* _Problem details_
Could you set down exactly the lines in the records below between the line holding "TODO: Besser über" and the line holding "Die Beziehungen der", inclusive?

+---+

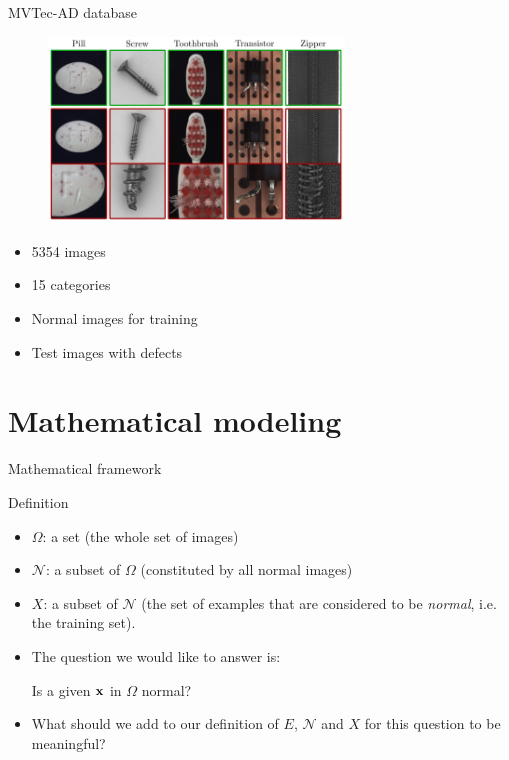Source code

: \documentclass[xcolor=pdftex,dvipsnames,table,mathserif]{beamer}
\begin{document}
\begin{frame}{MVTec-AD database \cite{bergmann_mvtec_2019}}

\begin{figure}[ht]
  \centering
  \includegraphics[width=0.7\textwidth]{mvtec_ad}
\end{figure}

\begin{itemize}
\item 5354 images
\item 15 categories
\item Normal images for training
\item Test images with defects
\end{itemize}

\end{frame}



\section{Mathematical modeling}

\begin{frame}{Mathematical framework}

  \begin{block}{Definition}
\begin{itemize}
  \item $\Omega$: a set (the whole set of images)
  \item $\mathcal{N}$: a subset of $\Omega$ (constituted by all normal images)
  \item $X$: a subset of $\mathcal{N}$ (the set of examples that are considered to be \emph{normal}, i.e. the \alert{training set}).
\end{itemize}
  \end{block}

  \begin{itemize}
  \item The question we would like to answer is:

    \begin{block}{}
      \centering
      Is a given $\mathbf{x}$ in $\Omega$ normal?
    \end{block}

  \item What should we add to our definition of $E$, $\mathcal{N}$ and $X$ for this question to be meaningful?
  \end{itemize}


\end{frame}
\end{document}
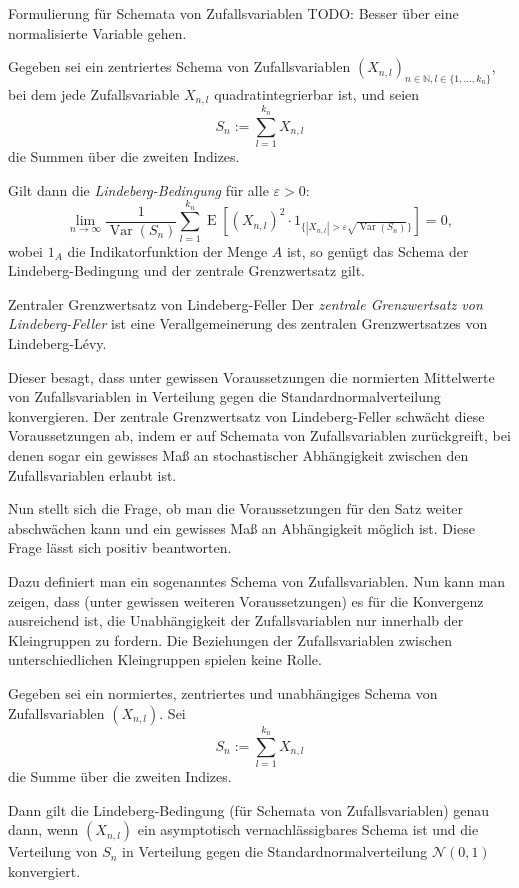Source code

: \begin{defi}{Formulierung für Schemata von Zufallsvariablen}
    TODO: Besser über eine normalisierte Variable gehen.

    Gegeben sei ein zentriertes Schema von Zufallsvariablen $(X_{n,l})_{n \in \mathbb{N}, l \in \{1, \ldots, k_n\}}$, bei dem jede Zufallsvariable $X_{n,l}$ quadratintegrierbar ist, und seien
    \[
        S_n := \sum_{l=1}^{k_n} X_{n,l}
    \]
    die Summen über die zweiten Indizes.

    Gilt dann die \emph{Lindeberg-Bedingung} für alle $\varepsilon > 0$:
    \[
        \lim_{n \to \infty} \frac{1}{\operatorname{Var}(S_n)} \sum_{l=1}^{k_n} \operatorname{E} \left[ \left( X_{n,l} \right)^2 \cdot 1_{\{|X_{n,l}| > \varepsilon \sqrt{\operatorname{Var}(S_n)}\}} \right] = 0,
    \]
    wobei $1_{A}$ die Indikatorfunktion der Menge $A$ ist, so genügt das Schema der Lindeberg-Bedingung und der zentrale Grenzwertsatz gilt.
\end{defi}

\begin{defi}{Zentraler Grenzwertsatz von Lindeberg-Feller}
    Der \emph{zentrale Grenzwertsatz von Lindeberg-Feller} ist eine Verallgemeinerung des zentralen Grenzwertsatzes von Lindeberg-Lévy.

    Dieser besagt, dass unter gewissen Voraussetzungen die normierten Mittelwerte von Zufallsvariablen in Verteilung gegen die Standardnormalverteilung konvergieren.
    Der zentrale Grenzwertsatz von Lindeberg-Feller schwächt diese Voraussetzungen ab, indem er auf Schemata von Zufallsvariablen zurückgreift, bei denen sogar ein gewisses Maß an stochastischer Abhängigkeit zwischen den Zufallsvariablen erlaubt ist.

    Nun stellt sich die Frage, ob man die Voraussetzungen für den Satz weiter abschwächen kann und ein gewisses Maß an Abhängigkeit möglich ist.
    Diese Frage lässt sich positiv beantworten.

    Dazu definiert man ein sogenanntes Schema von Zufallsvariablen.
    Nun kann man zeigen, dass (unter gewissen weiteren Voraussetzungen) es für die Konvergenz ausreichend ist, die Unabhängigkeit der Zufallsvariablen nur innerhalb der Kleingruppen zu fordern.
    Die Beziehungen der Zufallsvariablen zwischen unterschiedlichen Kleingruppen spielen keine Rolle.

    Gegeben sei ein normiertes, zentriertes und unabhängiges Schema von Zufallsvariablen $(X_{n,l})$.
    Sei
    \[
        S_n := \sum_{l=1}^{k_n} X_{n,l}
    \]
    die Summe über die zweiten Indizes.

    Dann gilt die Lindeberg-Bedingung (für Schemata von Zufallsvariablen) genau dann, wenn $(X_{n,l})$ ein asymptotisch vernachlässigbares Schema ist und die Verteilung von $S_n$ in Verteilung gegen die Standardnormalverteilung $\mathcal{N}(0, 1)$ konvergiert.
\end{defi}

+---+

* _Task answer_
    TODO: Besser über eine normalisierte Variable gehen.

    Gegeben sei ein zentriertes Schema von Zufallsvariablen $(X_{n,l})_{n \in \mathbb{N}, l \in \{1, \ldots, k_n\}}$, bei dem jede Zufallsvariable $X_{n,l}$ quadratintegrierbar ist, und seien
    \[
        S_n := \sum_{l=1}^{k_n} X_{n,l}
    \]
    die Summen über die zweiten Indizes.

    Gilt dann die \emph{Lindeberg-Bedingung} für alle $\varepsilon > 0$:
    \[
        \lim_{n \to \infty} \frac{1}{\operatorname{Var}(S_n)} \sum_{l=1}^{k_n} \operatorname{E} \left[ \left( X_{n,l} \right)^2 \cdot 1_{\{|X_{n,l}| > \varepsilon \sqrt{\operatorname{Var}(S_n)}\}} \right] = 0,
    \]
    wobei $1_{A}$ die Indikatorfunktion der Menge $A$ ist, so genügt das Schema der Lindeberg-Bedingung und der zentrale Grenzwertsatz gilt.
\end{defi}

\begin{defi}{Zentraler Grenzwertsatz von Lindeberg-Feller}
    Der \emph{zentrale Grenzwertsatz von Lindeberg-Feller} ist eine Verallgemeinerung des zentralen Grenzwertsatzes von Lindeberg-Lévy.

    Dieser besagt, dass unter gewissen Voraussetzungen die normierten Mittelwerte von Zufallsvariablen in Verteilung gegen die Standardnormalverteilung konvergieren.
    Der zentrale Grenzwertsatz von Lindeberg-Feller schwächt diese Voraussetzungen ab, indem er auf Schemata von Zufallsvariablen zurückgreift, bei denen sogar ein gewisses Maß an stochastischer Abhängigkeit zwischen den Zufallsvariablen erlaubt ist.

    Nun stellt sich die Frage, ob man die Voraussetzungen für den Satz weiter abschwächen kann und ein gewisses Maß an Abhängigkeit möglich ist.
    Diese Frage lässt sich positiv beantworten.

    Dazu definiert man ein sogenanntes Schema von Zufallsvariablen.
    Nun kann man zeigen, dass (unter gewissen weiteren Voraussetzungen) es für die Konvergenz ausreichend ist, die Unabhängigkeit der Zufallsvariablen nur innerhalb der Kleingruppen zu fordern.
    Die Beziehungen der Zufallsvariablen zwischen unterschiedlichen Kleingruppen spielen keine Rolle.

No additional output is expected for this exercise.